__Instructions for the task__
In the records below, find the line with "order participant display"; retype that line and all the following lines through the end, exactly, and add nothing.

__Supplied entries__
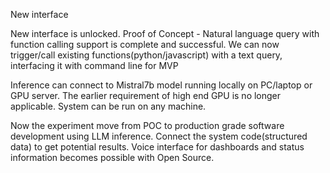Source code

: New interface

New interface is unlocked. Proof of Concept - Natural language query with function calling support is complete and successful.
We can now trigger/call existing functions(python/javascript) with a text query, interfacing it with command line for MVP

Inference can connect to Mistral7b model running locally on PC/laptop or GPU server. The earlier requirement of high end GPU is no longer applicable.
System can be run on any machine.

Now the experiment move from POC to production grade software development using LLM inference. Connect the system code(structured data) to get potential results. Voice interface for dashboards and status information becomes possible with Open Source.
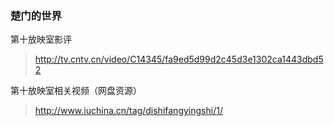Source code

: ### 楚门的世界
第十放映室影评
> http://tv.cntv.cn/video/C14345/fa9ed5d99d2c45d3e1302ca1443dbd52


第十放映室相关视频（网盘资源）
> http://www.iuchina.cn/tag/dishifangyingshi/1/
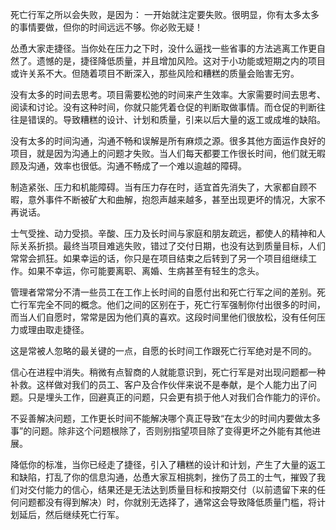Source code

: 
死亡行军之所以会失败，是因为：
一开始就注定要失败。很明显，你有太多太多的事情要做，但你的时间远远不够。你必败无疑！

怂恿大家走捷径。当你处在压力之下时，没什么逼找一些省事的方法逃离工作更自然了。遗憾的是，捷径降低质量，并且增加风险。这对于小功能或短期之内的项目或许关系不大。但随着项目不断深入，那些风险和糟糕的质量会贻害无穷。

没有太多的时间去思考。项目需要松弛的时间来产生效率。大家需要时间去思考、阅读和讨论。没有这种时间，你就只能凭着仓促的判断取做事情。而仓促的判断往往是错误的。导致糟糕的设计、计划和质量，引来以后大量的返工或成堆的缺陷。

没有太多的时间沟通，沟通不畅和误解是所有麻烦之源。很多其他方面运作良好的项目，就是因为沟通上的问题才失败。当人们每天都要工作很长时间，他们就无暇顾及沟通，效率也很低。沟通不畅成了一个难以逾越的障碍。

制造紧张、压力和机能障碍。当有压力存在时，适宜首先消失了，大家都自顾不暇，意外事件不断被矿大和曲解，抱怨声越来越多，甚至出现更坏的情况，大家不再说话。

士气受挫、动力受损。辛酸、压力及长时间与家庭和朋友疏远，都使人的精神和人际关系折损。最终当项目难逃失败，错过了交付日期，也没有达到质量目标，人们常常会抓狂。如果幸运的话，你只是在项目结束之后转到了另一个项目组继续工作。如果不幸运，你可能要离职、离婚、生病甚至有轻生的念头。

管理者常常分不清一些员工在工作上长时间的自愿付出和死亡行军之间的差别。死亡行军完全不同的概念。他们之间的区别在于，死亡行军强制你付出很多的时间，而当人们自愿时，常常是因为他们真的喜欢。这段时间里他们很放松，没有任何压力或理由取走捷径。

这是常被人忽略的最关键的一点，自愿的长时间工作跟死亡行军绝对是不同的。

信心在进程中消失。稍微有点智商的人就能意识到，死亡行军是对出现问题都一种补救。这样做对我们的员工、客户及合作伙伴来说不是奉献，是个人能力出了问题。只是埋头工作，回避真正的问题，只会更有损于他人对我们合作能力的评价。

不妥善解决问题，工作更长时间不能解决哪个真正导致“在太少的时间内要做太多事”的问题。除非这个问题根除了，否则别指望项目除了变得更坏之外能有其他进展。

降低你的标准，当你已经走了捷径，引入了糟糕的设计和计划，产生了大量的返工和缺陷，打乱了你的信息沟通，怂恿大家互相挑刺，挫伤了员工的士气，摧毁了我们对交付能力的信心，结果还是无法达到质量目标和按期交付（以前遗留下来的任何问题都没有得到解决）时，你就别无选择了，通常这会导致降低质量门槛，将计划延后，然后继续死亡行军。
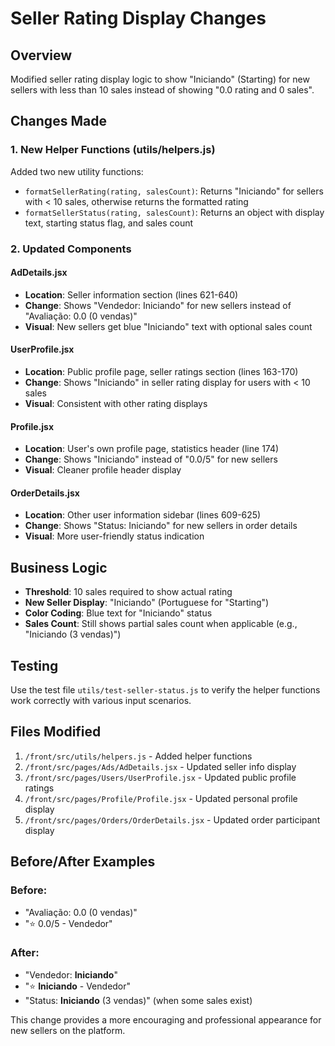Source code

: # Seller Rating Display Changes

## Overview
Modified seller rating display logic to show "Iniciando" (Starting) for new sellers with less than 10 sales instead of showing "0.0 rating and 0 sales".

## Changes Made

### 1. New Helper Functions (utils/helpers.js)
Added two new utility functions:

- `formatSellerRating(rating, salesCount)`: Returns "Iniciando" for sellers with < 10 sales, otherwise returns the formatted rating
- `formatSellerStatus(rating, salesCount)`: Returns an object with display text, starting status flag, and sales count

### 2. Updated Components

#### AdDetails.jsx
- **Location**: Seller information section (lines 621-640)
- **Change**: Shows "Vendedor: Iniciando" for new sellers instead of "Avaliação: 0.0 (0 vendas)"
- **Visual**: New sellers get blue "Iniciando" text with optional sales count

#### UserProfile.jsx 
- **Location**: Public profile page, seller ratings section (lines 163-170)
- **Change**: Shows "Iniciando" in seller rating display for users with < 10 sales
- **Visual**: Consistent with other rating displays

#### Profile.jsx
- **Location**: User's own profile page, statistics header (line 174)
- **Change**: Shows "Iniciando" instead of "0.0/5" for new sellers
- **Visual**: Cleaner profile header display

#### OrderDetails.jsx
- **Location**: Other user information sidebar (lines 609-625)
- **Change**: Shows "Status: Iniciando" for new sellers in order details
- **Visual**: More user-friendly status indication

## Business Logic

- **Threshold**: 10 sales required to show actual rating
- **New Seller Display**: "Iniciando" (Portuguese for "Starting")
- **Color Coding**: Blue text for "Iniciando" status
- **Sales Count**: Still shows partial sales count when applicable (e.g., "Iniciando (3 vendas)")

## Testing

Use the test file `utils/test-seller-status.js` to verify the helper functions work correctly with various input scenarios.

## Files Modified

1. `/front/src/utils/helpers.js` - Added helper functions
2. `/front/src/pages/Ads/AdDetails.jsx` - Updated seller info display
3. `/front/src/pages/Users/UserProfile.jsx` - Updated public profile ratings
4. `/front/src/pages/Profile/Profile.jsx` - Updated personal profile display
5. `/front/src/pages/Orders/OrderDetails.jsx` - Updated order participant display

## Before/After Examples

### Before:
- "Avaliação: 0.0 (0 vendas)"
- "⭐ 0.0/5 - Vendedor"

### After:
- "Vendedor: **Iniciando**"
- "⭐ **Iniciando** - Vendedor"
- "Status: **Iniciando** (3 vendas)" (when some sales exist)

This change provides a more encouraging and professional appearance for new sellers on the platform.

__Reply__
5. `/front/src/pages/Orders/OrderDetails.jsx` - Updated order participant display

## Before/After Examples

### Before:
- "Avaliação: 0.0 (0 vendas)"
- "⭐ 0.0/5 - Vendedor"

### After:
- "Vendedor: **Iniciando**"
- "⭐ **Iniciando** - Vendedor"
- "Status: **Iniciando** (3 vendas)" (when some sales exist)

This change provides a more encouraging and professional appearance for new sellers on the platform.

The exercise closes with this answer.